Потребовалось больше времени, чем я ожидала, чтобы холодные размышления утихомирили бушующие воды страданий. Возникшее у меня подозрение, пусть и кратковременное, было воистину ужасным.
Мы с Эмерсоном обсуждали качества, которыми должен обладать враг, чтобы выведать тайну Затерянного Оазиса. Кевин обладал ими – даже элементарными археологическими знаниями. А кроме того – ненасытным любопытством и необузданным воображением (по словам Эмерсона), позволяющими человеку сплести разрозненные нити головоломки в полноценное целое.
Ничто не может сокрушить дух так, как предательство друга. Некоторые из газетных статей Кевина, на мой взгляд, испытывали нашу дружбу на прочность, но чаще всего в худшем случае они только угрожали нашей репутации. Однако нынешняя ситуация отличалась кардинально – хладнокровное посягательство на жизнь, здоровье и рассудок. Перед моим мысленным взором предстали улыбающееся, веснушчатое лицо Кевина, его честные голубые глаза и буйная пылающая шевелюра. Я снова, как наяву, слышала завораживающий ирландский голос, повторяющий комплименты и заверения в дружбе, в искренности которых я никогда не сомневалась.
Я и сейчас не сомневалась! Когда моё возбуждение уменьшилось, я напомнила себе, что Кевин был не единственным человеком, имевшим знания и опыт для решения головоломки. И я не могла поверить, что стремление к журналистской сенсации – которой, несомненно, явилась бы история о Затерянном Оазисе – стало бы достаточно сильным побуждением, чтобы заставить человека выступить против своих друзей и собственной натуры.

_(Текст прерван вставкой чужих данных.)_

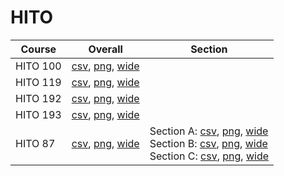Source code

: # HITO

| Course | Overall | Section |
| ------ | ------- | ------- |
| HITO 100 | [csv](https://github.com/UCSD-Historical-Enrollment-Data/2023Winter/blob/main/overall/HITO%20100.csv), [png](https://raw.githubusercontent.com/UCSD-Historical-Enrollment-Data/2023Winter/main/plot_overall/HITO%20100.png), [wide](https://raw.githubusercontent.com/UCSD-Historical-Enrollment-Data/2023Winter/main/plot_overall_wide/HITO%20100.png) |  |
| HITO 119 | [csv](https://github.com/UCSD-Historical-Enrollment-Data/2023Winter/blob/main/overall/HITO%20119.csv), [png](https://raw.githubusercontent.com/UCSD-Historical-Enrollment-Data/2023Winter/main/plot_overall/HITO%20119.png), [wide](https://raw.githubusercontent.com/UCSD-Historical-Enrollment-Data/2023Winter/main/plot_overall_wide/HITO%20119.png) |  |
| HITO 192 | [csv](https://github.com/UCSD-Historical-Enrollment-Data/2023Winter/blob/main/overall/HITO%20192.csv), [png](https://raw.githubusercontent.com/UCSD-Historical-Enrollment-Data/2023Winter/main/plot_overall/HITO%20192.png), [wide](https://raw.githubusercontent.com/UCSD-Historical-Enrollment-Data/2023Winter/main/plot_overall_wide/HITO%20192.png) |  |
| HITO 193 | [csv](https://github.com/UCSD-Historical-Enrollment-Data/2023Winter/blob/main/overall/HITO%20193.csv), [png](https://raw.githubusercontent.com/UCSD-Historical-Enrollment-Data/2023Winter/main/plot_overall/HITO%20193.png), [wide](https://raw.githubusercontent.com/UCSD-Historical-Enrollment-Data/2023Winter/main/plot_overall_wide/HITO%20193.png) |  |
| HITO 87 | [csv](https://github.com/UCSD-Historical-Enrollment-Data/2023Winter/blob/main/overall/HITO%2087.csv), [png](https://raw.githubusercontent.com/UCSD-Historical-Enrollment-Data/2023Winter/main/plot_overall/HITO%2087.png), [wide](https://raw.githubusercontent.com/UCSD-Historical-Enrollment-Data/2023Winter/main/plot_overall_wide/HITO%2087.png) | Section A: [csv](https://github.com/UCSD-Historical-Enrollment-Data/2023Winter/blob/main/section/HITO%2087_A.csv), [png](https://raw.githubusercontent.com/UCSD-Historical-Enrollment-Data/2023Winter/main/plot_section/HITO%2087_A.png), [wide](https://raw.githubusercontent.com/UCSD-Historical-Enrollment-Data/2023Winter/main/plot_section_wide/HITO%2087_A.png)<br>Section B: [csv](https://github.com/UCSD-Historical-Enrollment-Data/2023Winter/blob/main/section/HITO%2087_B.csv), [png](https://raw.githubusercontent.com/UCSD-Historical-Enrollment-Data/2023Winter/main/plot_section/HITO%2087_B.png), [wide](https://raw.githubusercontent.com/UCSD-Historical-Enrollment-Data/2023Winter/main/plot_section_wide/HITO%2087_B.png)<br>Section C: [csv](https://github.com/UCSD-Historical-Enrollment-Data/2023Winter/blob/main/section/HITO%2087_C.csv), [png](https://raw.githubusercontent.com/UCSD-Historical-Enrollment-Data/2023Winter/main/plot_section/HITO%2087_C.png), [wide](https://raw.githubusercontent.com/UCSD-Historical-Enrollment-Data/2023Winter/main/plot_section_wide/HITO%2087_C.png) |
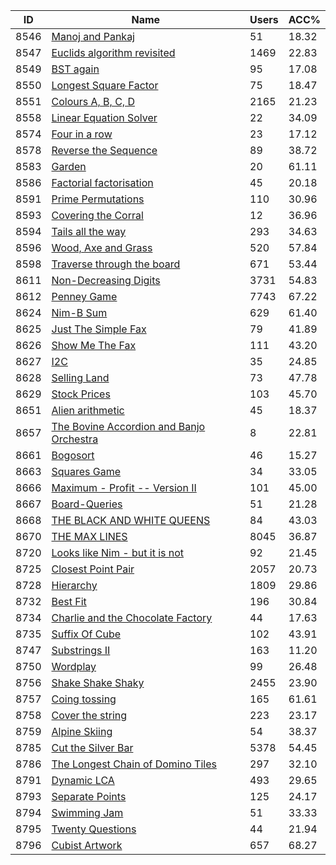 | ID | Name | Users | ACC% |
|---|---|---|---|
| 8546 | [Manoj and Pankaj](https://www.spoj.com/problems/MAIN73) | 51 | 18.32 |
| 8547 | [Euclids algorithm revisited](https://www.spoj.com/problems/MAIN74) | 1469 | 22.83 |
| 8549 | [BST again](https://www.spoj.com/problems/MAIN75) | 95 | 17.08 |
| 8550 | [Longest Square Factor](https://www.spoj.com/problems/LSQF) | 75 | 18.47 |
| 8551 | [Colours A, B, C, D](https://www.spoj.com/problems/ABCD) | 2165 | 21.23 |
| 8558 | [Linear Equation Solver](https://www.spoj.com/problems/LINQSOLV) | 22 | 34.09 |
| 8574 | [Four in a row](https://www.spoj.com/problems/FOUROW) | 23 | 17.12 |
| 8578 | [Reverse the Sequence](https://www.spoj.com/problems/REVSEQ) | 89 | 38.72 |
| 8583 | [Garden](https://www.spoj.com/problems/NPOWM) | 20 | 61.11 |
| 8586 | [Factorial factorisation](https://www.spoj.com/problems/PRIME) | 45 | 20.18 |
| 8591 | [Prime Permutations](https://www.spoj.com/problems/PRIMPERM) | 110 | 30.96 |
| 8593 | [Covering the Corral](https://www.spoj.com/problems/CORRAL) | 12 | 36.96 |
| 8594 | [Tails all the way](https://www.spoj.com/problems/TAILS) | 293 | 34.63 |
| 8596 | [Wood, Axe and Grass](https://www.spoj.com/problems/WAGE) | 520 | 57.84 |
| 8598 | [Traverse through the board](https://www.spoj.com/problems/TRAVERSE) | 671 | 53.44 |
| 8611 | [Non-Decreasing Digits](https://www.spoj.com/problems/NY10E) | 3731 | 54.83 |
| 8612 | [Penney Game](https://www.spoj.com/problems/NY10A) | 7743 | 67.22 |
| 8624 | [Nim-B Sum](https://www.spoj.com/problems/NY10B) | 629 | 61.40 |
| 8625 | [Just The Simple Fax](https://www.spoj.com/problems/NY10C) | 79 | 41.89 |
| 8626 | [Show Me The Fax](https://www.spoj.com/problems/NY10D) | 111 | 43.20 |
| 8627 | [I2C](https://www.spoj.com/problems/NY10F) | 35 | 24.85 |
| 8628 | [Selling Land](https://www.spoj.com/problems/NWERC10G) | 73 | 47.78 |
| 8629 | [Stock Prices](https://www.spoj.com/problems/NWERC10H) | 103 | 45.70 |
| 8651 | [Alien arithmetic](https://www.spoj.com/problems/ALIENS1) | 45 | 18.37 |
| 8657 | [The Bovine Accordion and Banjo Orchestra](https://www.spoj.com/problems/BAABO) | 8 | 22.81 |
| 8661 | [Bogosort](https://www.spoj.com/problems/CHEFFEB) | 46 | 15.27 |
| 8663 | [Squares Game](https://www.spoj.com/problems/CHEFMAR) | 34 | 33.05 |
| 8666 | [Maximum - Profit -- Version II](https://www.spoj.com/problems/ITRIX_C) | 101 | 45.00 |
| 8667 | [Board-Queries](https://www.spoj.com/problems/ITRIX_D) | 51 | 21.28 |
| 8668 | [THE BLACK AND WHITE QUEENS](https://www.spoj.com/problems/ITRIX_E) | 84 | 43.03 |
| 8670 | [THE MAX LINES](https://www.spoj.com/problems/MAXLN) | 8045 | 36.87 |
| 8720 | [Looks like Nim - but it is not](https://www.spoj.com/problems/GAME2) | 92 | 21.45 |
| 8725 | [Closest Point Pair](https://www.spoj.com/problems/CLOPPAIR) | 2057 | 20.73 |
| 8728 | [Hierarchy](https://www.spoj.com/problems/MAKETREE) | 1809 | 29.86 |
| 8732 | [Best Fit](https://www.spoj.com/problems/BFIT) | 196 | 30.84 |
| 8734 | [Charlie and the Chocolate Factory](https://www.spoj.com/problems/CHARLIE) | 44 | 17.63 |
| 8735 | [Suffix Of Cube](https://www.spoj.com/problems/CUBEND) | 102 | 43.91 |
| 8747 | [Substrings II](https://www.spoj.com/problems/NSUBSTR2) | 163 | 11.20 |
| 8750 | [Wordplay](https://www.spoj.com/problems/WORD) | 99 | 26.48 |
| 8756 | [Shake Shake Shaky](https://www.spoj.com/problems/MAIN8_C) | 2455 | 23.90 |
| 8757 | [Coing tossing](https://www.spoj.com/problems/MAIN8_D) | 165 | 61.61 |
| 8758 | [Cover the string](https://www.spoj.com/problems/MAIN8_E) | 223 | 23.17 |
| 8759 | [Alpine Skiing](https://www.spoj.com/problems/SKIING) | 54 | 38.37 |
| 8785 | [Cut the Silver Bar](https://www.spoj.com/problems/SILVER) | 5378 | 54.45 |
| 8786 | [The Longest Chain of Domino Tiles](https://www.spoj.com/problems/DOMINO1) | 297 | 32.10 |
| 8791 | [Dynamic LCA](https://www.spoj.com/problems/DYNALCA) | 493 | 29.65 |
| 8793 | [Separate Points](https://www.spoj.com/problems/SPOINTS) | 125 | 24.17 |
| 8794 | [Swimming Jam](https://www.spoj.com/problems/SWJAM) | 51 | 33.33 |
| 8795 | [Twenty Questions](https://www.spoj.com/problems/TWENTYQ) | 44 | 21.94 |
| 8796 | [Cubist Artwork](https://www.spoj.com/problems/CUBARTWK) | 657 | 68.27 |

Однако опасность, вытекавшая из его обычных журналистских инстинктов, была достаточно реальной. Я знала, что не убедила Сайруса в том, что психическое состояние Эмерсона должно сохраняться в тайне, хотя причины, которые я ему привела, звучали вполне здраво. Зачем без необходимости беспокоить наших близких? Зачем давать им повод для массового приезда в Египет и ввергать меня в смятение? Но я знала, как и мой проницательный и понимающий друг, что это – не единственная причина.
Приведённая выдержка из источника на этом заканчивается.